Chapitre 111 Le retour

- Vivement que cette guerre se termine, j'en ai ras le bol de courir sous la flotte... grogna Ron en haletant.

- Quand il s'agit de Quidditch, ça vous gène moins, Mr Weasley ! fit remarquer Severus qui courait quelques foulées devant lui.

Ils avaient repris leur errance et le professeur avait à nouveau insisté sur leur entraînement physique en vue de leur expédition à Gringotts.

Kécile n'était pas convaincue que l'endurance leur serve à grand chose pour fuir les dragons qui gardaient certains coffres, disait-on. Mais au moins, s'ils devaient être coursés par les gobelins dans les profondeurs de la banque ceux-ci se lasseraient avant eux. Bien sûr, courir ne leur servirait à rien s'ils ne trouvaient pas la sortie...

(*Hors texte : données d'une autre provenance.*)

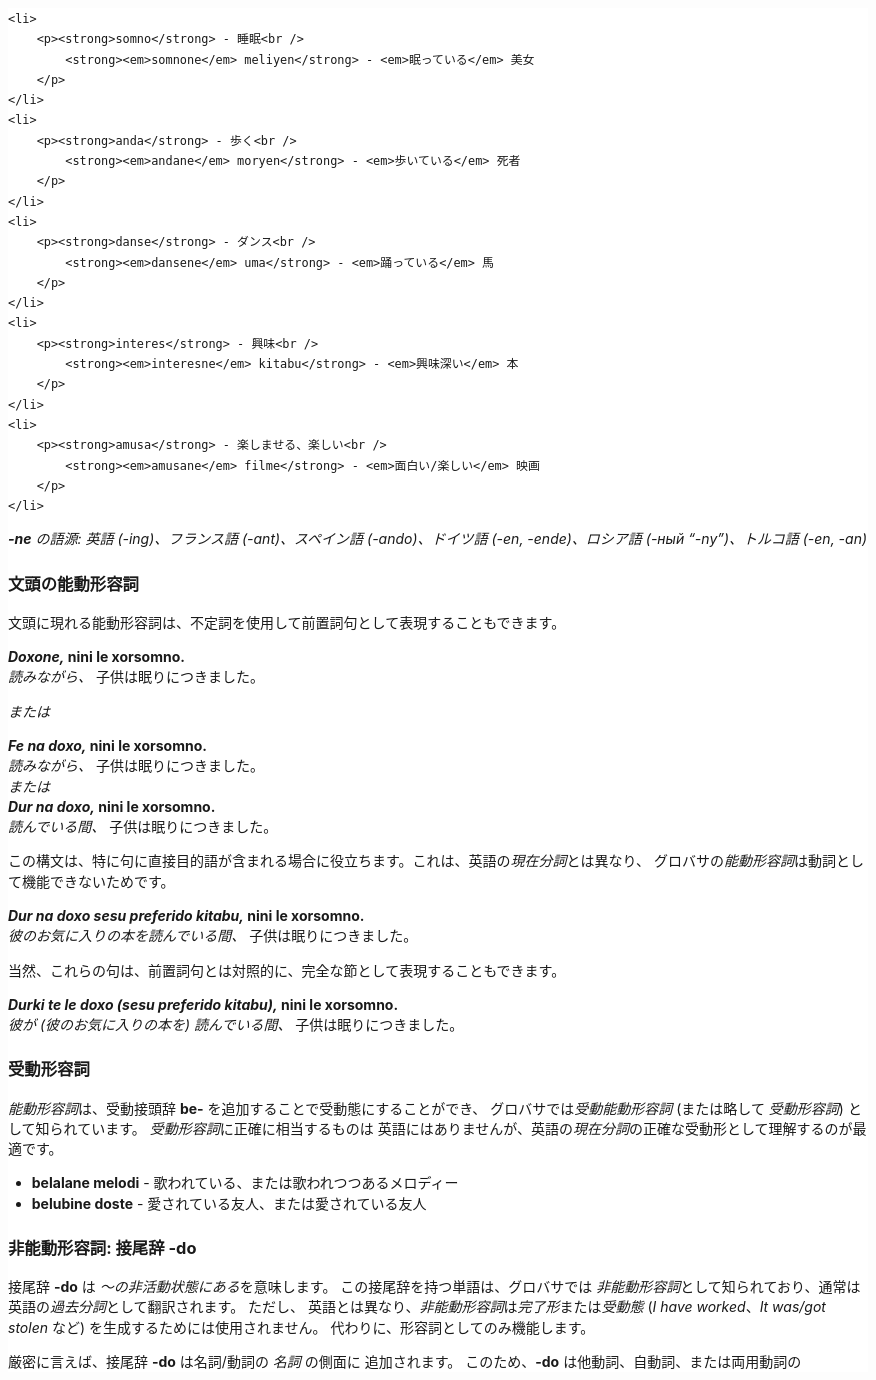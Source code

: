 	<li>
		<p><strong>somno</strong> - 睡眠<br />
			<strong><em>somnone</em> meliyen</strong> - <em>眠っている</em> 美女
		</p>
	</li>
	<li>
		<p><strong>anda</strong> - 歩く<br />
			<strong><em>andane</em> moryen</strong> - <em>歩いている</em> 死者
		</p>
	</li>
	<li>
		<p><strong>danse</strong> - ダンス<br />
			<strong><em>dansene</em> uma</strong> - <em>踊っている</em> 馬
		</p>
	</li>
	<li>
		<p><strong>interes</strong> - 興味<br />
			<strong><em>interesne</em> kitabu</strong> - <em>興味深い</em> 本
		</p>
	</li>
	<li>
		<p><strong>amusa</strong> - 楽しませる、楽しい<br />
			<strong><em>amusane</em> filme</strong> - <em>面白い/楽しい</em> 映画
		</p>
	</li>
</ul>
<p><em><strong>-ne</strong> の語源: 英語 (-ing)、フランス語 (-ant)、スペイン語 (-ando)、ドイツ語 (-en, -ende)、ロシア語 (-ный “-ny”)、トルコ語 (-en,
		-an)</em></p>
<h3>文頭の能動形容詞</h3>
<p>文頭に現れる能動形容詞は、不定詞を使用して前置詞句として表現することもできます。</p>
<p><strong><em>Doxone,</em> nini le xorsomno.</strong><br />
	<em>読みながら、</em> 子供は眠りにつきました。
</p>
<p><em>または</em></p>
<p><strong><em>Fe na doxo,</em> nini le xorsomno.</strong><br />
	<em>読みながら、</em> 子供は眠りにつきました。<br />
	<em>または</em><br />
	<strong><em>Dur na doxo,</em> nini le xorsomno.</strong><br />
	<em>読んでいる間、</em> 子供は眠りにつきました。
</p>
<p>この構文は、特に句に直接目的語が含まれる場合に役立ちます。これは、英語の<em>現在分詞</em>とは異なり、 グロバサの<em>能動形容詞</em>は動詞として機能できないためです。</p>
<p><strong><em>Dur na doxo sesu preferido kitabu,</em> nini le xorsomno.</strong><br />
	<em>彼のお気に入りの本を読んでいる間、</em> 子供は眠りにつきました。
</p>
<p>当然、これらの句は、前置詞句とは対照的に、完全な節として表現することもできます。</p>
<p><strong><em>Durki te le doxo (sesu preferido kitabu),</em> nini le xorsomno.</strong><br />
	<em>彼が (彼のお気に入りの本を) 読んでいる間、</em> 子供は眠りにつきました。
</p>
<h3>受動形容詞</h3>
<p><em>能動形容詞</em>は、受動接頭辞 <strong>be-</strong> を追加することで受動態にすることができ、 グロバサでは<em>受動能動形容詞</em> (または略して <em>受動形容詞</em>)
	として知られています。 <em>受動形容詞</em>に正確に相当するものは 英語にはありませんが、英語の<em>現在分詞</em>の正確な受動形として理解するのが最適です。</p>
<ul>
	<li><strong>belalane melodi</strong> - 歌われている、または歌われつつあるメロディー </li>
	<li><strong>belubine doste</strong> - 愛されている友人、または愛されている友人</li>
</ul>
<h3>非能動形容詞: 接尾辞 -do <span id="xafefikso_-do"></span></h3>
<p>接尾辞 <strong>-do</strong> は <em>～の非活動状態にある</em>を意味します。 この接尾辞を持つ単語は、グロバサでは
	<em>非能動形容詞</em>として知られており、通常は英語の<em>過去分詞</em>として翻訳されます。 ただし、 英語とは異なり、<em>非能動形容詞</em>は<em>完了形</em>または<em>受動態</em>
	(<em>I have worked</em>、<em>It was/got stolen</em> など) を生成するためには使用されません。 代わりに、形容詞としてのみ機能します。</p>
<p>厳密に言えば、接尾辞 <strong>-do</strong> は名詞/動詞の <em>名詞</em> の側面に 追加されます。 このため、<strong>-do</strong> は他動詞、自動詞、または両用動詞の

Severus faisait mijoter du polynectar qui devait être prêt juste après les vacances de noël. Drago leur avait confié des cheveux de Bellatrix, Rodolphe Lestrange et de son père Lucius. Ils espéraient ainsi pouvoir se faire passer pour les mangemorts et pénétrer sans problème dans le coffre des Lestrange.

Lorsqu'ils regagnèrent l'abri de leur tente, trempés presque autant de sueur que de pluie, grelottants de froid et rouges de leur effort, ils se précipitèrent pour prendre une douche chaude et enfiler des vêtements secs. Puis Severus leur tendit à chacun une rasade de pimentine tandis que Hermione faisait chauffer du thé et que Harry et Ron préparaient le petit déjeuner.

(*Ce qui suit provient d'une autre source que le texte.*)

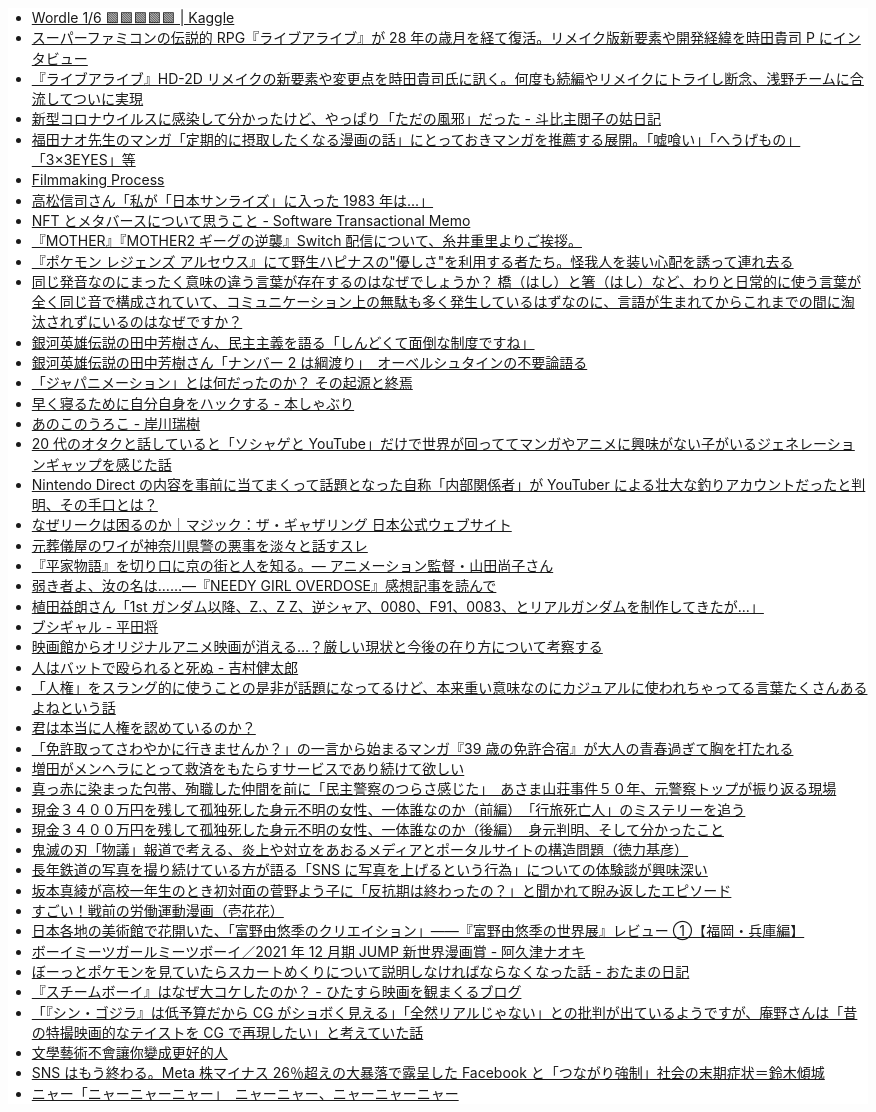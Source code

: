 - [Wordle 1/6 🟩🟩🟩🟩🟩 | Kaggle](https://www.kaggle.com/benhamner/wordle-1-6/notebook)
- [スーパーファミコンの伝説的 RPG『ライブアライブ』が 28 年の歳月を経て復活。リメイク版新要素や開発経緯を時田貴司 P にインタビュー](https://twitter.com/i/events/1491686316605849603)
- [『ライブアライブ』HD-2D リメイクの新要素や変更点を時田貴司氏に訊く。何度も続編やリメイクにトライし断念、浅野チームに合流してついに実現](https://www.famitsu.com/news/202202/10250530.html)
- [新型コロナウイルスに感染して分かったけど、やっぱり「ただの風邪」だった - 斗比主閲子の姑日記](https://topisyu.hatenablog.com/entry/2022/02/10/073500)
- [福田ナオ先生のマンガ「定期的に摂取したくなる漫画の話」にとっておきマンガを推薦する展開。「嘘喰い」「へうげもの」「3×3EYES」等](https://togetter.com/li/1843051)
- [Filmmaking Process](https://disneyanimation.com/process/)
- [高松信司さん「私が「日本サンライズ」に入った 1983 年は...」](https://twitter.com/takama2_shinji/status/1491548839785889793)
- [NFT とメタバースについて思うこと - Software Transactional Memo](https://kumagi.hatenablog.com/entry/nft)
- [『MOTHER』『MOTHER2 ギーグの逆襲』Switch 配信について、糸井重里よりご挨拶。](https://www.youtube.com/watch?v=I3VixF5Wc6M)
- [『ポケモン レジェンズ アルセウス』にて野生ハピナスの"優しさ"を利用する者たち。怪我人を装い心配を誘って連れ去る](https://automaton-media.com/articles/newsjp/20220211-191887/)
- [同じ発音なのにまったく意味の違う言葉が存在するのはなぜでしょうか？ 橋（はし）と箸（はし）など、わりと日常的に使う言葉が全く同じ音で構成されていて、コミュニケーション上の無駄も多く発生しているはずなのに、言語が生まれてからこれまでの間に淘汰されずにいるのはなぜですか？](https://mond.how/topics/dsk4dkohl9m0yyx)
- [銀河英雄伝説の田中芳樹さん、民主主義を語る「しんどくて面倒な制度ですね」](https://globe.asahi.com/article/14545560)
- [銀河英雄伝説の田中芳樹さん「ナンバー 2 は綱渡り」　オーベルシュタインの不要論語る](https://globe.asahi.com/article/14544908)
- [「ジャパニメーション」とは何だったのか？ その起源と終焉](https://note.com/sudotadashi/n/ne5b7c88873b7)
- [早く寝るために自分自身をハックする - 本しゃぶり](https://honeshabri.hatenablog.com/entry/get_to_bed_early)
- [あのこのうろこ - 岸川瑞樹](https://shonenjumpplus.com/episode/3269754496750472698)
- [20 代のオタクと話していると「ソシャゲと YouTube」だけで世界が回っててマンガやアニメに興味がない子がいるジェネレーションギャップを感じた話](https://togetter.com/li/1845377)
- [Nintendo Direct の内容を事前に当てまくって話題となった自称「内部関係者」が YouTuber による壮大な釣りアカウントだったと判明、その手口とは？](https://gigazine.net/news/20220215-waddle-dee-knows-fake-nintendo-insider/)
- [なぜリークは困るのか｜マジック：ザ・ギャザリング 日本公式ウェブサイト](https://mtg-jp.com/reading/publicity/0016254)
- [元葬儀屋のワイが神奈川県警の悪事を淡々と話すスレ](http://usi32.com/archives/58181)
- [『平家物語』を切り口に京の街と人を知る。― アニメーション監督・山田尚子さん](https://uryu-tsushin.kyoto-art.ac.jp/detail/948)
- [弱き者よ、汝の名は……―『NEEDY GIRL OVERDOSE』感想記事を読んで](https://note.com/amamako/n/n3c91ac1e0bc2)
- [植田益朗さん「1st ガンダム以降、Z.、Z Z、逆シャア、0080、F91、0083、とリアルガンダムを制作してきたが...」](https://twitter.com/mastin55/status/1493258394618118147)
- [ブシギャル - 平田将](https://shonenjumpplus.com/episode/3269754496760131146)
- [映画館からオリジナルアニメ映画が消える…？厳しい現状と今後の在り方について考察する](https://taroimovie.com/original_anime/)
- [人はバットで殴られると死ぬ - 吉村健太郎](https://pocket.shonenmagazine.com/episode/3269754496724897459)
- [「人権」をスラング的に使うことの是非が話題になってるけど、本来重い意味なのにカジュアルに使われちゃってる言葉たくさんあるよねという話](https://togetter.com/li/1847171)
- [君は本当に人権を認めているのか？](https://anond.hatelabo.jp/20220219082954)
- [「免許取ってさわやかに行きませんか？」の一言から始まるマンガ『39 歳の免許合宿』が大人の青春過ぎて胸を打たれる](https://togetter.com/li/1847327)
- [増田がメンヘラにとって救済をもたらすサービスであり続けて欲しい](https://anond.hatelabo.jp/20220218215749)
- [真っ赤に染まった包帯、殉職した仲間を前に「民主警察のつらさ感じた」　あさま山荘事件５０年、元警察トップが振り返る現場](https://news.yahoo.co.jp/articles/612c47a35802b97fe7f918369ac9395482967830)
- [現金３４００万円を残して孤独死した身元不明の女性、一体誰なのか（前編）　「行旅死亡人」のミステリーを追う](https://nordot.app/861908753767972864)
- [現金３４００万円を残して孤独死した身元不明の女性、一体誰なのか（後編）　身元判明、そして分かったこと](https://nordot.app/861917205323988992)
- [鬼滅の刃「物議」報道で考える、炎上や対立をあおるメディアとポータルサイトの構造問題（徳力基彦）](https://news.yahoo.co.jp/byline/tokurikimotohiko/20220219-00282792)
- [長年鉄道の写真を撮り続けている方が語る「SNS に写真を上げるという行為」についての体験談が興味深い](https://togetter.com/li/1848213)
- [坂本真綾が高校一年生のとき初対面の菅野よう子に「反抗期は終わったの？」と聞かれて睨み返したエピソード](https://togetter.com/li/1848209)
- [すごい！戦前の労働運動漫画（壱花花）](http://www.labornetjp.org/news/2010/1264295304883staff01)
- [日本各地の美術館で花開いた、「富野由悠季のクリエイション」――『富野由悠季の世界展』レビュー ①【福岡・兵庫編】](https://ddnavi.com/interview/935943/a/)
- [ボーイミーツガールミーツボーイ／2021 年 12 月期 JUMP 新世界漫画賞 - 阿久津ナオキ](https://shonenjumpplus.com/episode/3269754496765608479)
- [ぼーっとポケモンを見ていたらスカートめくりについて説明しなければならなくなった話 - おたまの日記](https://www.shiratamaotama.com/entry/2022/02/20/190637)
- [『スチームボーイ』はなぜ大コケしたのか？ - ひたすら映画を観まくるブログ](https://type-r.hatenablog.com/entry/20220220/steam_boy)
- [「『シン・ゴジラ』は低予算だから CG がショボく見える」「全然リアルじゃない」との批判が出ているようですが、庵野さんは「昔の特撮映画的なテイストを CG で再現したい」と考えていた話](https://togetter.com/li/1848665)
- [文學藝術不會讓你變成更好的人](https://www.mplus.com.tw/article/4131)
- [SNS はもう終わる。Meta 株マイナス 26％超えの大暴落で露呈した Facebook と「つながり強制」社会の末期症状＝鈴木傾城](https://www.mag2.com/p/money/1155202)
- [ニャー「ニャーニャーニャー」　ニャーニャー、ニャーニャーニャー](https://kyoko-np.net/2022022202.html)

Kécile était plongée dans les notes d'Hermione et de Bill qui leur avait fourni le plan le plus détaillé qu'il avait pu de la banque.

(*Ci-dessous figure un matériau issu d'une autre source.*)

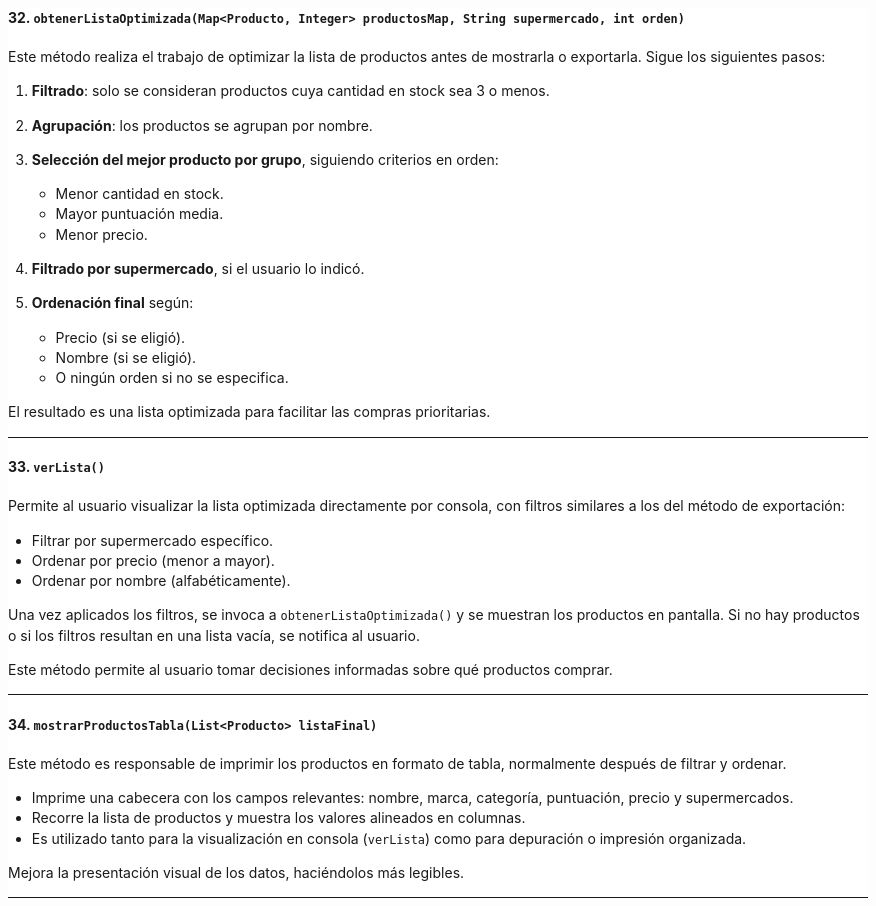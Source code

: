 #### **32. `obtenerListaOptimizada(Map<Producto, Integer> productosMap, String supermercado, int orden)`**

Este método realiza el trabajo de optimizar la lista de productos antes de mostrarla o exportarla. Sigue los siguientes pasos:

1. **Filtrado**: solo se consideran productos cuya cantidad en stock sea 3 o menos.
2. **Agrupación**: los productos se agrupan por nombre.
3. **Selección del mejor producto por grupo**, siguiendo criterios en orden:

    * Menor cantidad en stock.
    * Mayor puntuación media.
    * Menor precio.
4. **Filtrado por supermercado**, si el usuario lo indicó.
5. **Ordenación final** según:

    * Precio (si se eligió).
    * Nombre (si se eligió).
    * O ningún orden si no se especifica.

El resultado es una lista optimizada para facilitar las compras prioritarias.

---

#### **33. `verLista()`**

Permite al usuario visualizar la lista optimizada directamente por consola, con filtros similares a los del método de exportación:

* Filtrar por supermercado específico.
* Ordenar por precio (menor a mayor).
* Ordenar por nombre (alfabéticamente).

Una vez aplicados los filtros, se invoca a `obtenerListaOptimizada()` y se muestran los productos en pantalla. Si no hay productos o si los filtros resultan en una lista vacía, se notifica al usuario.

Este método permite al usuario tomar decisiones informadas sobre qué productos comprar.

---

#### **34. `mostrarProductosTabla(List<Producto> listaFinal)`**

Este método es responsable de imprimir los productos en formato de tabla, normalmente después de filtrar y ordenar.

* Imprime una cabecera con los campos relevantes: nombre, marca, categoría, puntuación, precio y supermercados.
* Recorre la lista de productos y muestra los valores alineados en columnas.
* Es utilizado tanto para la visualización en consola (`verLista`) como para depuración o impresión organizada.

Mejora la presentación visual de los datos, haciéndolos más legibles.

---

- Vous savez, finit-elle par dire alors que le silence n'était perturbé que par le crépitement du bacon dans la poêle. Je pense que mon père doit se dire qu'il n'est pas complètement impossible qu'on attaque le manoir.

- Je pensais le contraire, mais finalement, il doit nous savoir assez fous pour cela, s'exclama Ron en brandissant une spatule. ( Harry lui avait appris la méthode moldue pour cuisiner car les sorts de cuisine n'étaient pas leur fort à tous les deux)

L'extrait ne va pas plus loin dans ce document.